In abbinamento ad entrée e antipasto, Buttafuoco 2017 firmato dall’enologo Michele Zanardo: il rubino compatto e vivace preannuncia sentori di frutta nera matura e creme de cassis, pot-pourri di fiori scuri, caffè e un insolito binomio speziato-balsamico che ricorda il carvi. Il tannino è vigoroso e perfettamente integrato ed accompagna alla chiusura interminabile in cui ritorna il frutto.  Con il finger food dell’entrée l’abbinamento è abbastanza armonico, il vino supera di misura la carotina in giardiniera, mentre la sua freschezza sgrassa bene il bignè e la struttura cesella la polpetta di tonno. Con l’antipasto di capesante, l’abbinamento è davvero audace, ma senza pregiudizio devo ammettere che spacca. La dolcezza della capasanta e la reazione di Maillard sono sigillate dalla ‘nduja, eppure per chiudere il cerchio tra lingua e palato manca ancora la virata energica, e ci pensa il Buttafuoco 2017.

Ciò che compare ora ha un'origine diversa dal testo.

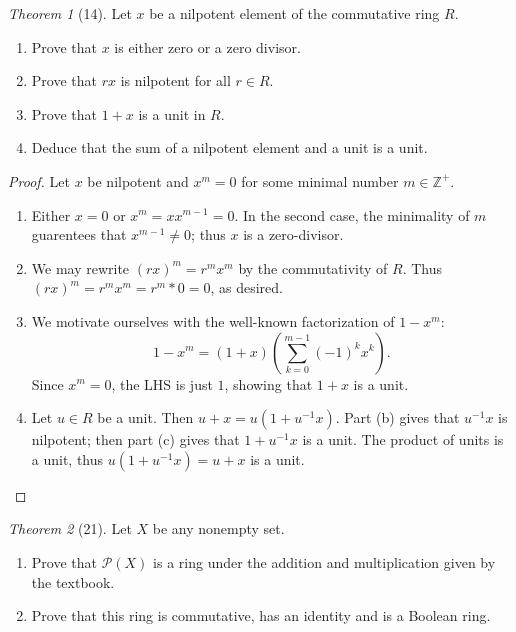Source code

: \documentclass[12pt]{article}
\theoremstyle{remark}
\theoremstyle{named}
\newtheorem*{theorem}{Theorem}
\newcommand{\Z}{\mathbb Z}
\begin{document}
\begin{theorem}[14]
    Let \(x\) be a nilpotent element of the commutative ring \(R\).
    \begin{enumerate}
        \item Prove that \(x\) is either zero or a zero divisor.
        \item Prove that \(rx\) is nilpotent for all \(r \in R\).
        \item Prove that \(1 + x\) is a unit in \(R\). 
        \item Deduce that the sum of a nilpotent element and a unit is a unit.
    \end{enumerate}
\end{theorem}

\begin{proof}
    Let \(x\) be nilpotent and \(x^m = 0\) for some minimal number \(m \in \Z^+\).
    \begin{enumerate}
        \item Either \(x = 0\) or \(x^m = xx^{m - 1} = 0\). In the second case, the minimality of \(m\) guarentees that \(x^{m - 1} \neq 0\); thus \(x\) is a zero-divisor. 
         
        \item We may rewrite \((rx)^m = r^mx^m\) by the commutativity of \(R\). Thus \((rx)^m = r^mx^m = r^m*0 = 0\), as desired.
        
        \item We motivate ourselves with the well-known factorization of \(1 - x^m\):
        \[1 - x^m = (1 + x)\left(\sum_{k = 0}^{m - 1}(-1)^kx^k\right).\] 
        Since \(x^m = 0\), the LHS is just \(1\), showing that \(1 + x\) is a unit.

        \item Let \(u \in R\) be a unit. Then \(u + x = u(1 + u^{-1}x)\). Part (b) gives that \(u^{-1}x\) is nilpotent; then part (c) gives that \(1 + u^{-1}x\) is a unit. The product of units is a unit, thus \(u(1 + u^{-1}x) = u + x\) is a unit. 
    \end{enumerate}
\end{proof}

\begin{theorem}[21]
    Let \(X\) be any nonempty set.
    \begin{enumerate}
        \item Prove that \(\mathcal P (X)\) is a ring under the addition and multiplication given by the textbook.
        \item Prove that this ring is commutative, has an identity and is a Boolean ring.
    \end{enumerate}
\end{theorem}
\end{document}
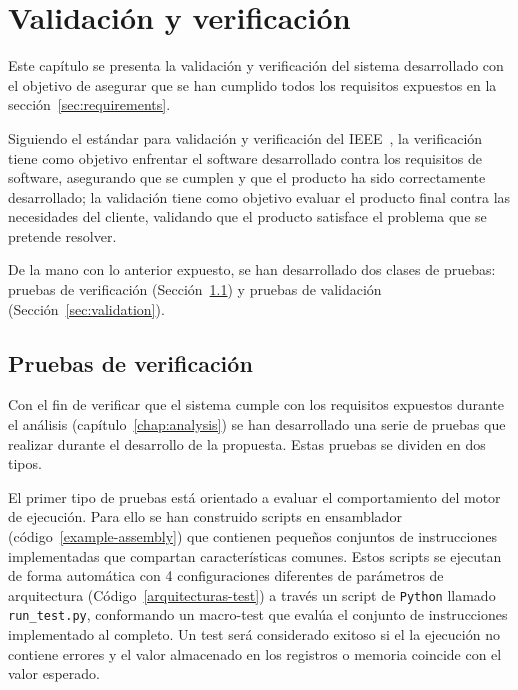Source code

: \chapter{Validación y verificación}\label{chap:validation}

Este capítulo se presenta la validación y verificación del sistema desarrollado con el objetivo de asegurar que se han cumplido todos los requisitos expuestos en la sección~\ref{sec:requirements}.

Siguiendo el estándar para validación y  verificación del IEEE~\cite{6204026}, la verificación tiene como objetivo enfrentar el software desarrollado contra los requisitos de software, asegurando que se cumplen y que el producto ha sido correctamente desarrollado; la {validación} tiene como objetivo evaluar el producto final contra las necesidades del cliente, validando que el producto satisface el problema que se pretende resolver.

De la mano con lo anterior expuesto, se han desarrollado dos clases de pruebas: pruebas de verificación (Sección~\ref{sec:verification}) y pruebas de validación (Sección~\ref{sec:validation}).

{\printtesttemplate}

{\FloatBarrier}

\section{Pruebas de verificación}\label{sec:verification}

Con el fin de verificar que el sistema cumple con los requisitos expuestos durante el análisis (capítulo~\ref{chap:analysis}) se han desarrollado una serie de pruebas que realizar durante el desarrollo de la propuesta. Estas pruebas se dividen en dos tipos. 

El primer tipo de pruebas está orientado a evaluar el comportamiento del motor de ejecución. Para ello se han construido scripts en ensamblador (código~\ref{example-assembly}) que contienen pequeños conjuntos de instrucciones implementadas que compartan características comunes. Estos scripts se ejecutan de forma automática con 4 configuraciones diferentes de parámetros de arquitectura (Código~\ref{arquitecturas-test}) a través un script de \texttt{Python} llamado \texttt{run\_test.py}, conformando un macro-test que evalúa el conjunto de instrucciones implementado al completo. Un test será considerado exitoso si el la ejecución no contiene errores y el valor almacenado en los registros o memoria coincide con el valor esperado.

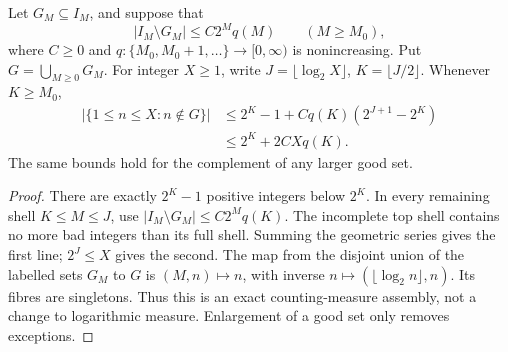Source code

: \begin{lemma}
\label{lem:Shaik-antitone-assembly}
Let \(G_M\subseteq I_M\), and suppose that
\[
 |I_M\setminus G_M|\le C2^M q(M)\qquad(M\ge M_0),
\]
where \(C\ge0\) and \(q:\{M_0,M_0+1,\ldots\}\to[0,\infty)\) is
nonincreasing. Put \(G=\bigcup_{M\ge0}G_M\). For integer \(X\ge1\), write
\(J=\lfloor\log_2X\rfloor\), \(K=\lfloor J/2\rfloor\).
Whenever \(K\ge M_0\),
\begin{equation}\label{eq:Shaik-antitone-prefix}
 \begin{split}
 |\{1\le n\le X:n\notin G\}|
 &\le 2^K-1+Cq(K)(2^{J+1}-2^K)\\
 &\le 2^K+2CXq(K).
 \end{split}
\end{equation}
The same bounds hold for the complement of any larger good set.
\end{lemma}
\begin{proof}
There are exactly \(2^K-1\) positive integers below \(2^K\).
In every remaining shell \(K\le M\le J\), use
\(|I_M\setminus G_M|\le C2^M q(K)\). The incomplete top shell contains
no more bad integers than its full shell. Summing the geometric series
gives the first line; \(2^J\le X\) gives the second.
The map from the disjoint union of the labelled sets \(G_M\) to \(G\)
is \((M,n)\mapsto n\), with inverse
\(n\mapsto(\lfloor\log_2n\rfloor,n)\). Its fibres are singletons.
Thus this is an exact counting-measure assembly, not a change to
logarithmic measure. Enlargement of a good set only removes exceptions.
\end{proof}

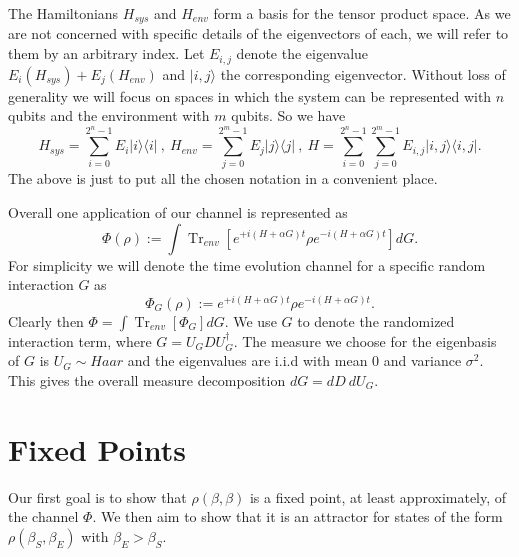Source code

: \documentclass{article}
\newcommand{\ket}[1]{|#1\rangle}
\newcommand{\ketbra}[2]{| #1\rangle\! \langle #2|}
\newcommand{\brackets}[1]{\left[ #1 \right]}
\DeclareMathOperator{\Tr}{Tr}
\newcommand{\partrace}[2]{\Tr_{#1} \brackets{ #2 }}
\begin{document}
The Hamiltonians $H_{sys}$ and $H_{env}$ form a basis for the tensor product space. As we are not concerned with specific details of the eigenvectors of each, we will refer to them by an arbitrary index. Let $E_{i,j}$ denote the eigenvalue $E_i(H_{sys}) + E_j(H_{env})$ and $\ket{i,j}$ the corresponding eigenvector. Without loss of generality we will focus on spaces in which the system can be represented with $n$ qubits and the environment with $m$ qubits. So we have
\begin{equation}
    H_{sys} = \sum_{i = 0}^{2^n - 1} E_i \ketbra{i}{i} ~,~ H_{env} = \sum_{j=0}^{2^m - 1} E_j \ketbra{j}{j} ~,~ H = \sum_{i=0}^{2^n - 1} \sum_{j=0}^{2^m - 1} E_{i,j} \ketbra{i,j}{i,j}.
\end{equation}
The above is just to put all the chosen notation in a convenient place. 


Overall one application of our channel is represented as
\begin{equation}
    \Phi(\rho) := \int \partrace{env}{e^{+i(H + \alpha G)t} \rho e^{-i(H + \alpha G) t}} dG.
\end{equation}
For simplicity we will denote the time evolution channel for a specific random interaction $G$ as
\begin{equation}
    \Phi_G(\rho) := e^{+i (H+ \alpha G) t} \rho e^{-i (H + \alpha G) t}.
\end{equation}
Clearly then $\Phi = \int \partrace{env}{\Phi_G} dG$. We use $G$ to denote the randomized interaction term, where $G = U_G D U_G^\dagger$. The measure we choose for the eigenbasis of $G$ is $U_G \sim Haar$ and the eigenvalues are i.i.d with mean 0 and variance $\sigma^2$. This gives the overall measure decomposition $dG = dD ~ dU_G$. 
\section{Fixed Points}
Our first goal is to show that $\rho(\beta, \beta)$ is a fixed point, at least approximately, of the channel $\Phi$. We then aim to show that it is an attractor for states of the form $\rho(\beta_S, \beta_E)$ with $\beta_E > \beta_S$. 
\end{document}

Agnolotti passato e presente. Due tecniche di cottura: per il ripieno, cottura classica di brasato in pentola di rame; per il sugo, cottura a bassa temperatura sottovuoto per 16 ore. Sia la carne per il ripieno che quella per il sugo vengono tagliate a coltello. Condimento di olio di alloro macerato 20 giorni e fondo realizzato con le ossa. In abbinamento, Buttafuoco 2012: qui avverto meno la spinta del fruttato e di più uno sfondo di sottobosco secco, felce e foglia di tabacco. In bocca, tra le note di cacao ed eucalipto esce con eleganza la vena alcolica, che rende armonico l’abbinamento con gli agnolotti.

Sorpresa “fuorivia” con un’eccellenza esclusiva della provincia pavese, il culatello del Nero di Lomellina che lo Chef affina 20 giorni nel Pinot Nero. Non ho le posate, quindi attendo in religioso silenzio. In lieve imbarazzo, guardo Chiara e Selvaggia, che ridono, e il Vice-presidente del Consorzio Giulio Fiamberti, che dissimula lo stupore. Cerco di agganciare lo sguardo del personale di sala, ma mi sfrecciano tutti a fianco. Poi mi rendo conto che tutti i commensali sono privi di posate, perché il culatello si mangia con le mani, ed è un concentrato di sapidità e persistenza aromatica che il Buttafuoco 2012 neutralizza in modo sorprendente.

Dessert Mela di Soliasco (frazione di Santa Maria della Versa). Il guscio a forma di mela, realizzato con cioccolato bianco e burro di cacao, e al quale viene data la colorazione della mela di Biancaneve, contiene l’emulsione degli ingredienti di strudel, arricchita da pezzetti di mela che conferiscono croccantezza e dolcezza. Divertente rompere il guscio e gustare uno strudel “al cucchiaio”. In abbinamento, il Chinato dei Vignaioli del Buttafuoco Storico: Buttafuoco 2017 in infusione con spezie (china, genziana, rabarbaro, cardamomo, arancio dolce e amaro, cannella, chiodi di garofano e altri ingredienti coperti da segretezza), zucchero e alcol per 6 mesi in botte di legno, poi filtrato e imbottigliato. Beva molto godibile. 

Finale con stecco di zucchero filato. Una vera sciccherìa.